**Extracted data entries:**
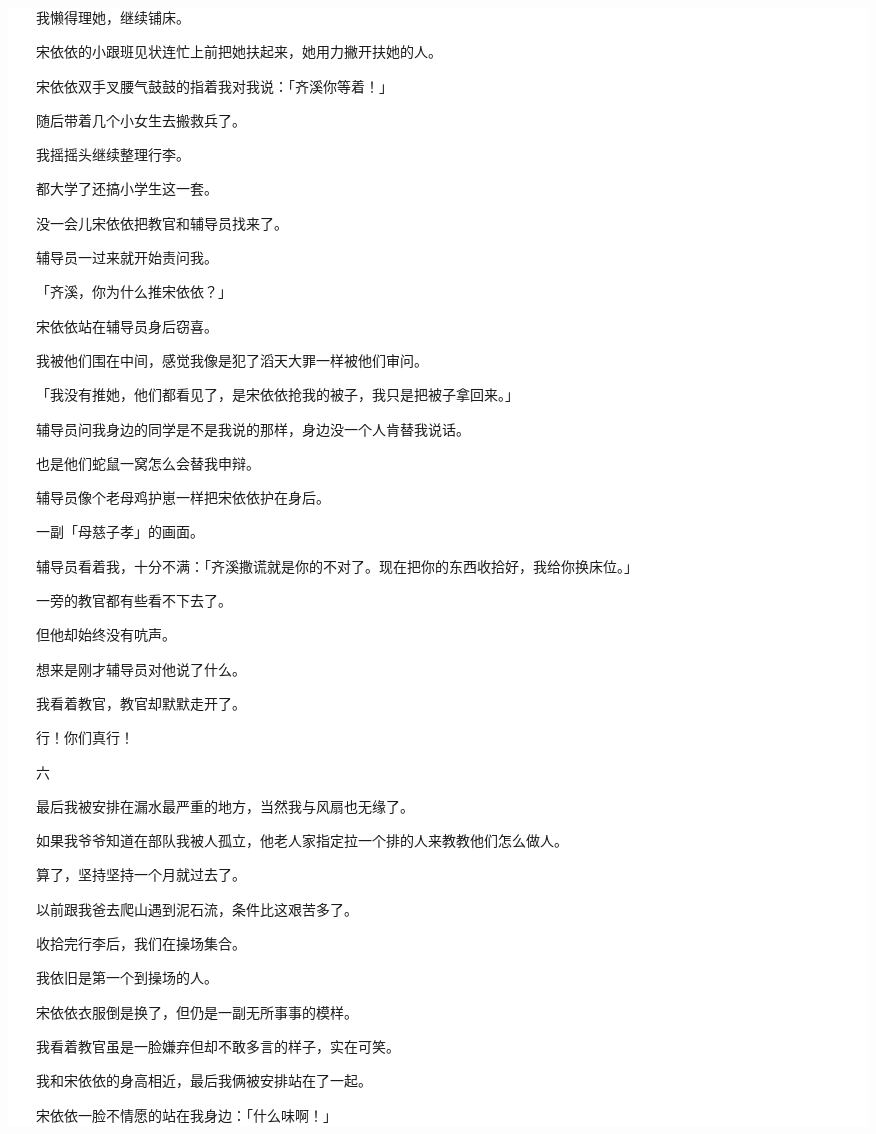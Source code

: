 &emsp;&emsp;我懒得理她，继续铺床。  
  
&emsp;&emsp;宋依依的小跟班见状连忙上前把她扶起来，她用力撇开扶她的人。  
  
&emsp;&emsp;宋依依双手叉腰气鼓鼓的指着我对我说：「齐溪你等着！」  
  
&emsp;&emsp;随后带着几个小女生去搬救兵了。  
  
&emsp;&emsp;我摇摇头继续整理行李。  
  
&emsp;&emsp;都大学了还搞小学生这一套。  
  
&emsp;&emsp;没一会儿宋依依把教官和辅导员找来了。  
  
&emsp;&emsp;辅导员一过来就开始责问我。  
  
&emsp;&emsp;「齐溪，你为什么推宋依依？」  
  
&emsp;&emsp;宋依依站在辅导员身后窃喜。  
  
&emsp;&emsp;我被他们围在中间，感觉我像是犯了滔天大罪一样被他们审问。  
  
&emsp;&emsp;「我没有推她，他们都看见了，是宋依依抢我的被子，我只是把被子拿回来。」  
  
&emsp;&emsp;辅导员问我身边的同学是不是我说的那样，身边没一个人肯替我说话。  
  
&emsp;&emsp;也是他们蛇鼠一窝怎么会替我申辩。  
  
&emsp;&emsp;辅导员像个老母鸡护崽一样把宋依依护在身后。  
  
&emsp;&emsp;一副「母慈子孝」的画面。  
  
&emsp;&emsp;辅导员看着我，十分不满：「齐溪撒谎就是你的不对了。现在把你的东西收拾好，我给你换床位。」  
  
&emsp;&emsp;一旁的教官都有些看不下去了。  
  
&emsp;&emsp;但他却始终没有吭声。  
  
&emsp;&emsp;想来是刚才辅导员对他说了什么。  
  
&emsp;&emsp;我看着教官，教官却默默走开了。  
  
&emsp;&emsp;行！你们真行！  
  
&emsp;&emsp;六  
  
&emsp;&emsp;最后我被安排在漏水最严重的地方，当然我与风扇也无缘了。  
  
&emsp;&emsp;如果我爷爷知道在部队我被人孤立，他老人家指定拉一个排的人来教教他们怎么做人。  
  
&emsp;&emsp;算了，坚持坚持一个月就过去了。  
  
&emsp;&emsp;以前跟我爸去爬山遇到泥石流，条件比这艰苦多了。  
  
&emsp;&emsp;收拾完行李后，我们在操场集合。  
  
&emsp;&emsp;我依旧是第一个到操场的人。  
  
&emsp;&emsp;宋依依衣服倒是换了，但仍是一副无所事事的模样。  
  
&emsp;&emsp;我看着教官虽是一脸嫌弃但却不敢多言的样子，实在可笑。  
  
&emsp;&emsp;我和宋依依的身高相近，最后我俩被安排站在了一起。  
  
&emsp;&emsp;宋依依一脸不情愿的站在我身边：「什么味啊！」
* * *
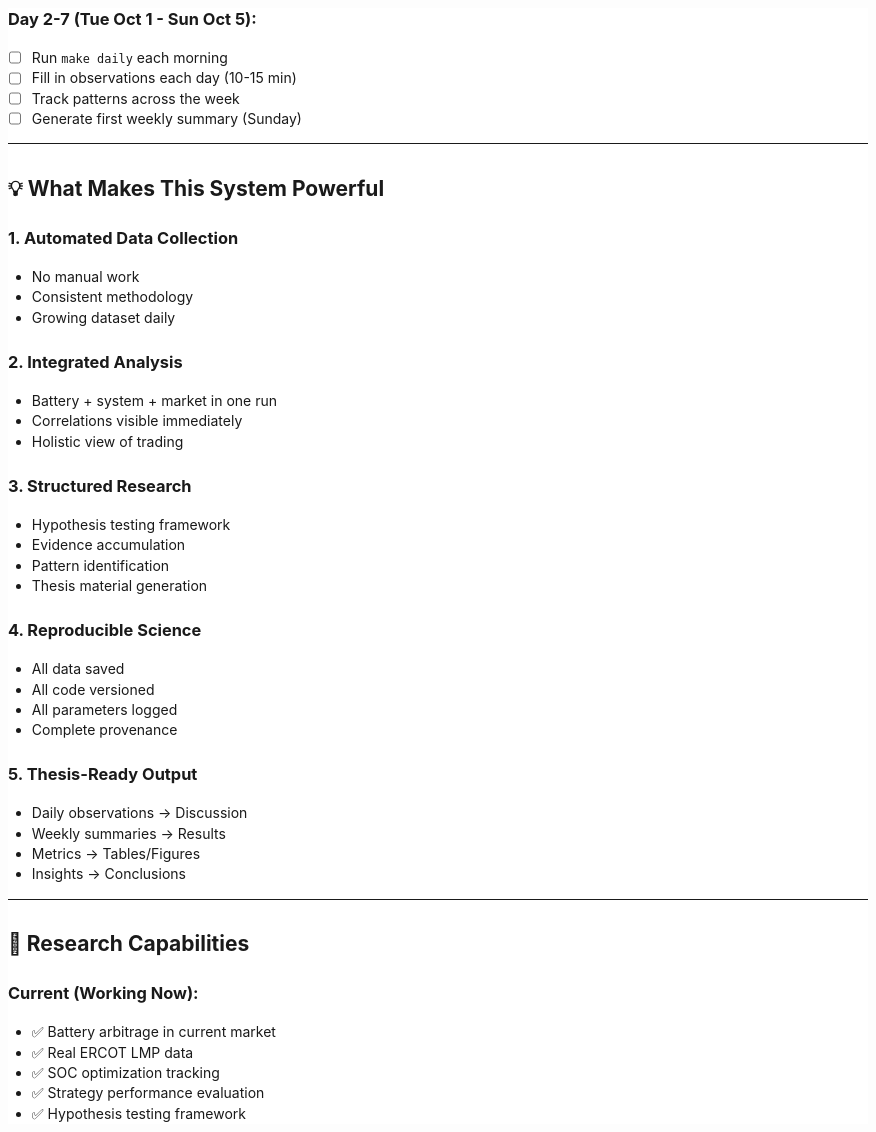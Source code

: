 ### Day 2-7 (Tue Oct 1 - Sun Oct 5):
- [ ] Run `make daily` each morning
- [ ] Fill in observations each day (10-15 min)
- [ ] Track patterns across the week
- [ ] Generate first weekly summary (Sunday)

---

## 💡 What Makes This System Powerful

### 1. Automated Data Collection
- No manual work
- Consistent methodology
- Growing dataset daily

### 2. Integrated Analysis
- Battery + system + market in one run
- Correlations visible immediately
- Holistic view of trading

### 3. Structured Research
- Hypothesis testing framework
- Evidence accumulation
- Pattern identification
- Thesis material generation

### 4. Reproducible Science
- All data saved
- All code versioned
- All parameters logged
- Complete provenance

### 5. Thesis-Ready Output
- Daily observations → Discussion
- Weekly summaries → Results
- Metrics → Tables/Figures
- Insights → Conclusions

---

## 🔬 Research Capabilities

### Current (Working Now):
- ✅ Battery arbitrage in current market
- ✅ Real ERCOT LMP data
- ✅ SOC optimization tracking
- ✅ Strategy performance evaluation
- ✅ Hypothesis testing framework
==
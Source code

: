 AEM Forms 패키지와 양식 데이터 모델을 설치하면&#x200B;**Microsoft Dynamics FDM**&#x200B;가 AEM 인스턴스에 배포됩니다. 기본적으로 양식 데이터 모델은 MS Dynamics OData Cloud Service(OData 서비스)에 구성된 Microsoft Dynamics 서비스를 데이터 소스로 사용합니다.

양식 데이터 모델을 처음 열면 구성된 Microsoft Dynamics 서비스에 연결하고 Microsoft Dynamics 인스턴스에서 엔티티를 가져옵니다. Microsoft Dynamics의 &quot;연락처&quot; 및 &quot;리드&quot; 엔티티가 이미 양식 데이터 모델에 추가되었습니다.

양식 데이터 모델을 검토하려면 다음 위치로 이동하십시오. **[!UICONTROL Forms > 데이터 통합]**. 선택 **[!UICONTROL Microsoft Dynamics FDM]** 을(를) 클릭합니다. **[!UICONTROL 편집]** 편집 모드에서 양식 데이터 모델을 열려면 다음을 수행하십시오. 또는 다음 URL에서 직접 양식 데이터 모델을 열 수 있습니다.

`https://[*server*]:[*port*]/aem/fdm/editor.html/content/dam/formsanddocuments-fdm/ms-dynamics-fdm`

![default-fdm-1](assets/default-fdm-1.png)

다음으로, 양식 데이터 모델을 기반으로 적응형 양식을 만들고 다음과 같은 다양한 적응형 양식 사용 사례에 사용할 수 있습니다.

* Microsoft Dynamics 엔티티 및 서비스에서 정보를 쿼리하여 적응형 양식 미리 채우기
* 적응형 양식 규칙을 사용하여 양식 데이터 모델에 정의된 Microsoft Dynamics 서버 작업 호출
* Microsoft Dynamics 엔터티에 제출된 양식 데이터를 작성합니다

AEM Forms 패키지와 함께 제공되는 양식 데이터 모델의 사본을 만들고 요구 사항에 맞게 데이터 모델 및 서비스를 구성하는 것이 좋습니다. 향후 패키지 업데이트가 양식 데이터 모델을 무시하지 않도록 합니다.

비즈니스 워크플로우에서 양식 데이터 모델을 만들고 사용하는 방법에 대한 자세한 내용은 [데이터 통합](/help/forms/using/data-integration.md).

**Exercise instructions:** Out of the data above, transcribe exactly and only the lines starting with the line that has "### 4. Reproducible Science" and going on through the line that has "- ✅ Hypothesis testing framework", both included.

**Solution to this problem:**
### 4. Reproducible Science
- All data saved
- All code versioned
- All parameters logged
- Complete provenance

### 5. Thesis-Ready Output
- Daily observations → Discussion
- Weekly summaries → Results
- Metrics → Tables/Figures
- Insights → Conclusions

---

## 🔬 Research Capabilities

### Current (Working Now):
- ✅ Battery arbitrage in current market
- ✅ Real ERCOT LMP data
- ✅ SOC optimization tracking
- ✅ Strategy performance evaluation
- ✅ Hypothesis testing framework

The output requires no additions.